(※写真はイメージです/PIXTA)

テレワークの普及やライフスタイルの多様化により、「地方移住」への関心は近年ますます高まっています。「物価が安い」「自然が多い」「人が温かい」──そんな期待を胸に、都市部から地方へ移る人は少なくありません。しかし、理想と現実にはギャップがあるのも事実。本記事では、「夢だった田舎暮らし」で想定外の孤独と壁にぶつかった60代女性を見ていきます。

市町村の“移住支援”は引っ越しまで。その後の支援は少なく…

実は佐藤さんは、移住前に市役所の「移住相談窓口」を通じて家探しや地域情報を得ていました。

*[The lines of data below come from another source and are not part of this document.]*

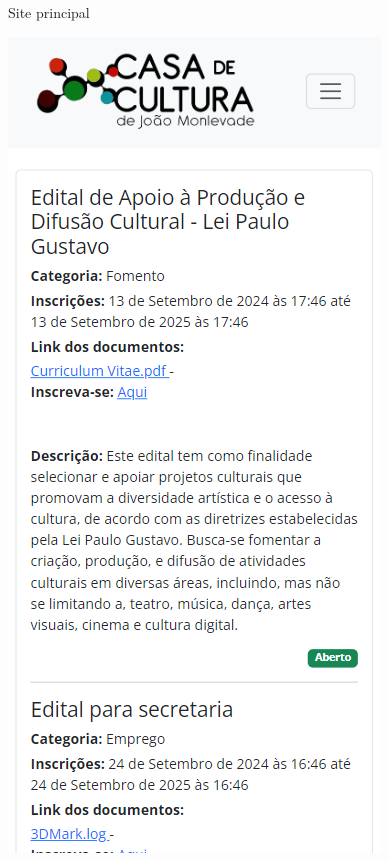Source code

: \begin{frame}{Site principal}
\begin{center}
            \includegraphics[height=\textheight]{beamerthemesrc/assets/responsividade4.png}
        \end{center}
    \end{frame}
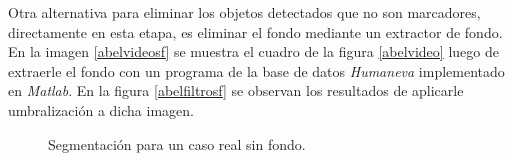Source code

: Otra alternativa para eliminar los objetos detectados que no son marcadores, directamente en esta etapa, es eliminar el fondo mediante un extractor de fondo. En la imagen \ref{abelvideosf} se muestra el cuadro de la figura \ref{abelvideo} luego de extraerle el fondo con un programa de la base de datos \emph{Humaneva}\cite{humanevaBase} implementado en \emph{Matlab}. En la figura \ref{abelfiltrosf} se observan los resultados de aplicarle umbralización a dicha imagen.

\begin{figure}[H]
        \centering
        \hspace{5 mm}
  \caption{Segmentación para un caso real sin fondo.}
      \label{ejemploabelsf}
\end{figure}

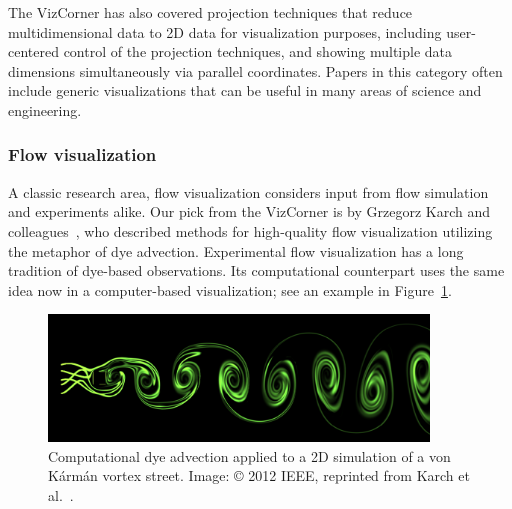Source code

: \documentclass[10pt,journal,compsoc]{IEEEtran}
\begin{document}
The VizCorner has also covered projection techniques that reduce multidimensional data to 2D data for visualization purposes, including user-centered control of the projection techniques, and showing multiple data dimensions simultaneously via parallel coordinates. Papers in this category often include generic visualizations that can be useful in many areas of science and engineering.

\subsubsection*{Flow visualization}

A classic research area, flow visualization considers input from flow simulation and experiments alike. Our pick from the VizCorner is by Grzegorz Karch and colleagues~\cite{Karch2012}, who described methods for high-quality flow visualization utilizing the metaphor of dye advection. Experimental flow visualization has a long tradition of dye-based observations. Its computational counterpart uses the same idea now in a computer-based visualization; see an example in Figure~\ref{fig:karman}. 

\begin{figure}
	\begin{center}	
		\includegraphics[width=0.9\textwidth]{karman_weno3.png}
		\caption{Computational dye advection applied to a 2D simulation of a von K{\'a}rm{\'a}n vortex street. Image: \copyright{} 2012 IEEE, reprinted from Karch et al.~\cite{Karch2012}.
  \label{fig:karman}}		
	\end{center}
\end{figure}
\end{document}
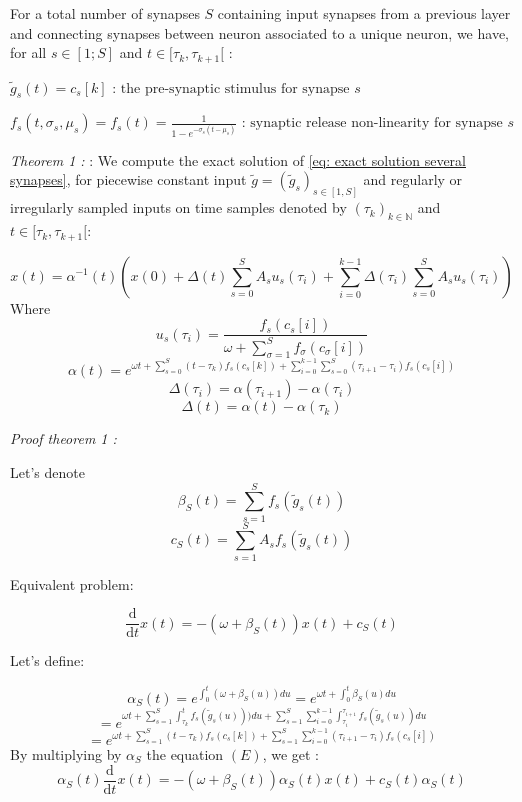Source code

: \documentclass[journal]{IEEEtran}
\begin{document}
For a total number of synapses $S$ containing input synapses from a previous layer and connecting synapses between neuron associated to a unique neuron, we have, for all \(s \in [1; S] \) and $t\in [\tau_k, \tau_{k+1}[$ :

$\tilde{g}_s(t) = c_s[k] \text{ : the pre-synaptic stimulus for synapse $s$}$

$f_s(t, \sigma_s, \mu_s) = f_s(t) = \frac{1}{1 - e^{-\sigma _s (t - \mu_s)}} \text{ : synaptic release non-linearity for synapse $s$}$
\vspace{1cm}

\textit{Theorem 1 :} : We compute the exact solution of \ref{eq: exact solution several synapses}, for piecewise constant input $\tilde{g} = (\tilde{g}_s)_{s\in [1, S]}$ and regularly or irregularly sampled inputs on time samples denoted by $(\tau_k)_{k\in \mathbb{N}} $  and $t\in [\tau_k, \tau_{k+1}[$:


\begin{equation}
 x(t) =  \alpha^{-1}(t) \left( x(0) + \Delta(t)\sum_{s=0}^{S} A_s u_s(\tau_i) +\sum_{i=0}^{k-1} \Delta(\tau_i)\sum_{s=0}^{S} A_s u_s(\tau_i) \right)
 \label{eq:exact solution}
\end{equation}
Where
\[
    u_s(\tau_i) = \frac{f_s(c_s[i])}{\omega + \sum_{\sigma=1}^{S}  f_{\sigma}(c_{\sigma}[i])}
\]
\[
    \alpha(t) = e^{\omega t + \sum_{s=0}^{S} (t-\tau_k)f_s(c_s[k])+\sum_{i=0}^{k-1}\sum_{s=0}^{S} (\tau_{i+1}-\tau_i)f_s(c_s[i])}
\]
\[
    \Delta(\tau_i) =\alpha(\tau_{i+1}) - \alpha(\tau_i)
\]
\[
    \Delta(t) =\alpha(t) - \alpha(\tau_k)
\]

\textit{Proof theorem 1 :}  


Let's denote 
\[
\beta_S(t) = \sum_{s=1}^S f_s(\tilde{g}_s(t))
\]
\[
c_S(t) = \sum_{s=1}^S A_s f_s(\tilde{g}_s(t))
\]

Equivalent problem:

\[
\frac{\mathrm{d}}{\mathrm{d}t} x(t)= - (\omega + \beta_S(t)) x (t) + c_S(t)
\]

Let's define:

\[
\alpha_S(t) = e^{\int_0^t (\omega+ \beta_S(u)) du} = e^{\omega t + \int_0^t \beta_S(u) du}
\]
\[
= e^{\omega t + \sum_{s=1}^{S} \int_{\tau_k}^{t} f_s(\tilde{g}_s(u))) du + \sum_{s=1}^{S} \sum_{i=0}^{k-1} \int_{\tau_i}^{\tau_{i+1}} f_s(\tilde{g}_s(u)) du} 
\]
\[
= 
e^{\omega t + \sum_{s=1}^{S} (t-\tau_k)f_s(c_s[k]) + \sum_{s=1}^{S} \sum_{i=0}^{k-1} (\tau_{i+1}-\tau_i)f_s(c_s[i])} 
\]
By multiplying by $\alpha_S$ the equation $(E)$, we get : 
\[
\alpha_S(t) \frac{\mathrm{d}}{\mathrm{d}t}x(t)  = -  (\omega + \beta_S(t)) \alpha_S(t) x (t) + c_S(t) \alpha_S(t)
\]
\end{document}
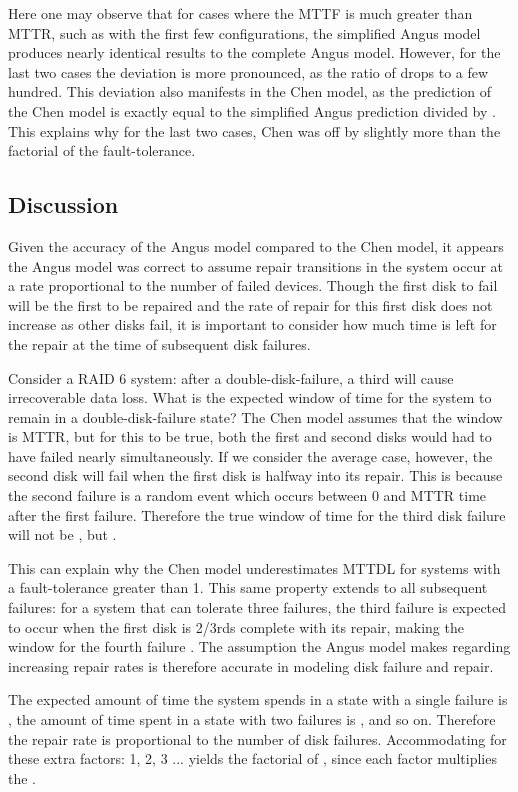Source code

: \documentclass[XXX,endnotes]{usetex-v1}
\begin{document}
Here one may observe that for cases where the MTTF is much greater than MTTR, such as with the first few configurations, the simplified Angus model produces nearly identical results to the complete Angus model.  However, for the last two cases the deviation is more pronounced, as the ratio of  drops to a few hundred.  This deviation also manifests in the Chen model, as the prediction of the Chen model is exactly equal to the simplified Angus prediction divided by .  This explains why for the last two cases, Chen was off by slightly more than the factorial of the fault-tolerance.

\subsection{Discussion}

Given the accuracy of the Angus model compared to the Chen model, it appears the Angus model was correct to assume repair transitions in the system occur at a rate proportional to the number of failed devices.  Though the first disk to fail will be the first to be repaired and the rate of repair for this first disk does not increase as other disks fail, it is important to consider how much time is left for the repair at the time of subsequent disk failures.

Consider a RAID 6 system: after a double-disk-failure, a third will cause irrecoverable data loss.  What is the expected window of time for the system to remain in a double-disk-failure state?  The Chen model assumes that the window is MTTR, but for this to be true, both the first and second disks would had to have failed nearly simultaneously.  If we consider the average case, however, the second disk will fail when the first disk is halfway into its repair.  This is because the second failure is a random event which occurs between 0 and MTTR time after the first failure.  Therefore the true window of time for the third disk failure will not be , but .

This can explain why the Chen model underestimates MTTDL for systems with a fault-tolerance greater than 1.  This same property extends to all subsequent failures: for a system that can tolerate three failures, the third failure is expected to occur when the first disk is 2/3rds complete with its repair, making the window for the fourth failure .  The assumption the Angus model makes regarding increasing repair rates is therefore accurate in modeling disk failure and repair.

The expected amount of time the system spends in a state with a single failure is , the amount of time spent in a state with two failures is , and so on.  Therefore the repair rate is proportional to the number of disk failures.  Accommodating for these extra factors: 1, 2, 3 ...  yields the factorial of , since each factor multiplies the .
\end{document}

移住支援金(最大100万円程度)や住宅改修費の補助など、制度自体は整備されています。

 

しかし「移住後」のサポート体制は、自治体によってばらつきが大きく、「定住促進のための継続的なケア」はまだ発展途上です。

 

「引っ越すまでは本当に親切でした。でも、実際に住んでからの孤独や人間関係について相談できる窓口がない。“移住したら終わり”じゃなくて、その後の暮らしこそ大事だと思うんです」

 

現在、佐藤さん夫婦は「このままここで老後を過ごすことが本当に幸せなのか」と悩んでいるといいます。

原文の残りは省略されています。